Datenschutz & Sicherheit
EU will Alterskontroll-App an Google binden
Die EU-Kommission will das Alter von Internet-Nutzer:innen häufiger kontrollieren. Sie sollen etwa soziale Netzwerke oder Pornoseiten künftig nur dann nutzen dürfen, wenn sie zuvor das dafür festgelegte Mindestalter nachgewiesen haben.
Für den Nachweis entwickelt die EU-Kommission derzeit eine eigene App-Lösung. Ein erstes Konzept hatte sie im Frühjahr vorgelegt. Seit zwei Wochen gibt es einen Prototypen, dessen Quellcode öffentlich einsehbar ist.
In diesem Code haben interessierte Nutzer:innen nun Vorgaben gefunden, an denen sich Kritik entzündet. Erstens setze die Android-App demnach auf Google-Dienste und schließe damit alternative Android-Versionen aus. Zweitens verstoße die EU mit dem Prototypen ausgerechnet gegen Spezifikationen, die sie selbst vorgegeben hat.
Alternative Androids außen vor
Der Prototyp der Android-App verfügt derzeit über einen Verifizierungsmechanismus, den das Google-Ökosystem bereitstellt. Um sicherzustellen, dass die App authentisch ist, soll sie von Google geprüft werden. Dabei wird über Googles Dienst „Play Integrity“ unter anderem untersucht, ob die App aus dem Google Play Store bezogen wurde und ob sie auf einem von Google lizenzierten Betriebssystem läuft. Das schließt allerdings von Haus aus Google-freie Android-Versionen wie LineageOS, GrapheneOS, HarmonyOS oder e/OS aus, die viele aus Gründen des Datenschutzes bevorzugen.

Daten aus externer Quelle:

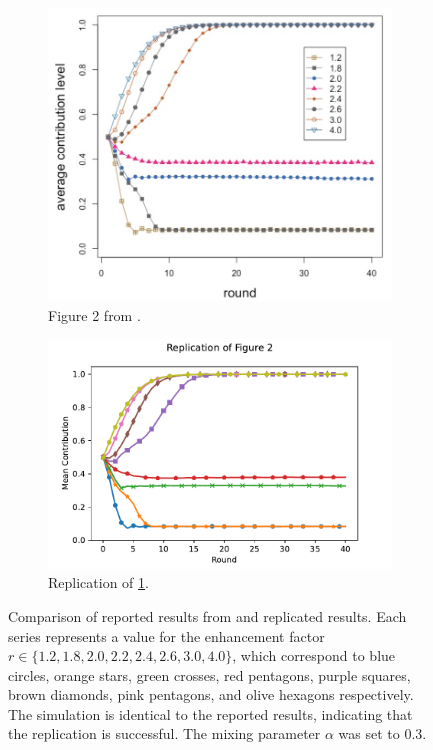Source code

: \FloatBarrier 
\begin{figure}[!h]
  \begin{subfigure}[b]{0.45\textwidth}
    \includegraphics[width=\textwidth]{images/TAfig2_real.png}
    \caption{Figure 2 from \cite{RN49}. }
    \label{TAfig2_real}
  \end{subfigure}
  \hfill
  \begin{subfigure}[b]{0.45\textwidth}
    \includegraphics[width=1.25\textwidth]{images/final_TA_fig2.pdf}
    \caption{Replication of \ref{TAfig2_real}. }
    \label{TAfig2}
  \end{subfigure}
  \caption{Comparison of reported results from \cite{RN49} and replicated results. Each series represents a value for the enhancement factor $r \in \{1.2, 1.8, 2.0, 2.2, 2.4, 2.6, 3.0, 4.0\}$, which correspond to blue circles, orange stars, green crosses, red pentagons, purple squares, brown diamonds, pink pentagons, and olive hexagons respectively. The simulation is identical to the reported results, indicating that the replication is successful. The mixing parameter $\alpha$ was set to 0.3.} \label{comp0}
\end{figure} 
\FloatBarrier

Daniel Micay ist IT-Sicherheitsforscher und GrapheneOS-Entwickler. Er weist darauf hin, dass Android auch eine Hardware-basierte Verifizierung anbiete. Diese sie sicherer sei als die softwarebasierte Play-Integrity-Schnittstelle von Google.
Als Reaktion darauf schreibt einer der Entwickler:innen der EU-App via Github, bei der kritisierten Google-Bindung handele es sich lediglich um eine Empfehlung, keine Anforderung. „Dennoch erkennen wir an, dass dies ein sensibles Thema ist, und es ist möglich, dass wir es noch einmal überdenken müssen“. Er versichert, das Thema an die Verantwortlichen weiterzuleiten.

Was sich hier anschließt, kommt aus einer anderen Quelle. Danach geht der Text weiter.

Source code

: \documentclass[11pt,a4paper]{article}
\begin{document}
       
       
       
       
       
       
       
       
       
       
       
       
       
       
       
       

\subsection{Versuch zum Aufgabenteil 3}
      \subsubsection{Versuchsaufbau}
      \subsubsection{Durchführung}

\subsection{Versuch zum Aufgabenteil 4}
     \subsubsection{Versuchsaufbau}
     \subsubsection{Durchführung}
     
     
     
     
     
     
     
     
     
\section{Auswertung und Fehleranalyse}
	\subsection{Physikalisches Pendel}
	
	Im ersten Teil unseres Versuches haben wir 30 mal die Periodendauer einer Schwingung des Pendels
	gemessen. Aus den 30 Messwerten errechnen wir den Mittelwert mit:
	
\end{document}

EU verstößt gegen selbst gesetzten Vorgaben
Andere Entwickler:innen kritisieren, dass die EU damit die Abhängigkeit von US-amerikanischen Techkonzernen erhöhe. Ihr Vorgehen widerspreche außerdem den von ihr selbst aufgestellten Vorgaben.

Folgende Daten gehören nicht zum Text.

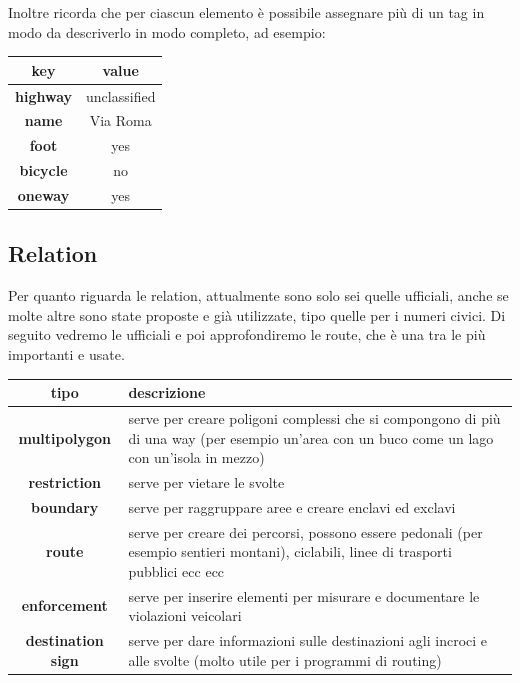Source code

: \documentclass[a4paper,twoside,12pt,]{article}
\newcommand{\key}[1]{\textsf{\textbf{#1}}}
\newcommand{\val}[1]{\textsf{#1}}
\begin{document}
Inoltre ricorda che per ciascun elemento è possibile assegnare più di un tag in modo da descriverlo in modo completo, ad esempio:
\begin{center}
 \begin{tabular}{cc}
  \toprule
   \textbf{key} & \textbf{value} \\
  \midrule
   \key{highway} & \val{unclassified} \\
   \key{name} & \val{Via Roma} \\
   \key{foot} & \val{yes} \\
   \key{bicycle} & \val{no} \\
   \key{oneway} & \val{yes} \\
  \bottomrule
 \end{tabular}
\end{center}

\subsection{Relation}
Per quanto riguarda le relation, attualmente sono solo sei quelle ufficiali, anche se molte altre sono state proposte e già utilizzate, tipo quelle per i numeri civici. Di seguito vedremo le ufficiali e poi approfondiremo le route, che è una tra le più importanti e usate.
\begin{center}
 \begin{tabular}{c p{9cm}}
  \toprule
   \textbf{tipo} & \textbf{descrizione} \\
  \midrule
   \key{multipolygon} & serve per creare poligoni complessi che si compongono di più di una way (per esempio un'area con un buco come un lago con un'isola in mezzo) \\
   \key{restriction}	& serve per vietare le svolte \\
   \key{boundary}	& serve per raggruppare aree e creare enclavi ed exclavi \\
   \key{route} & serve per creare dei percorsi, possono essere pedonali (per esempio sentieri montani), ciclabili, linee di trasporti pubblici ecc ecc \\
   \key{enforcement} & serve per inserire elementi per misurare e documentare le violazioni veicolari \\
   \key{destination sign} & serve per dare informazioni sulle destinazioni agli incroci e alle svolte (molto utile per i programmi di routing) \\
  \bottomrule
\end{tabular}
\end{center}
\end{document}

Der Kommission zufolge soll die Alterskontroll-App dem Prinzip der Interoperabilität folgen. Konkret heißt es in den Spezifikationen der Kommission, dass die App“eine nahtlose Integration über verschiedene Gerätebetriebssysteme, Brieftaschenanwendungen und Online-Dienste hinweg“ gewährleisten soll.
Die Entwicklerin Sylvia van Os weist darauf hin, dass diese Vorgaben durchaus erfüllt werden können. So komme beispielsweise die niederländische Identitäts-App Yivi ohne Google aus. Sie ist quelloffen und kann über alternative App Stores wie F-Droid bezogen werden. „Die Existenz von Yivi sollte ein ausreichender Beweis dafür sein, dass die Integration von Google Play Integrity unnötig ist“, schreibt van Os.
Vorläufer der EUDI-Wallet
Die Alterskontroll-App soll zunächst in Dänemark, Frankreich, Griechenland, Italien und Spanien getestet werden. Den Prototypen können diese Staaten in eigene nationale Apps integrieren oder als eigenständige App nutzen.
Die App soll eine Übergangslösung sein. Voraussichtlich Ende 2026 soll dann die geplante digitale Brieftasche der EU die Altersnachweise erbringen. Laut Kommission wird die aktuelle Anwendung mit der sogenannten EUDI-Wallet kompatibel sein.
Die europäische Brieftasche gilt auch als Prestige-Projekt von Bundesdigitalminister Karsten Wildberger (CDU). Im kommenden Jahr sind für das Vorhaben laut Haushaltsentwurf Finanzmittel in Höhe von 162 Millionen Euro eingeplant.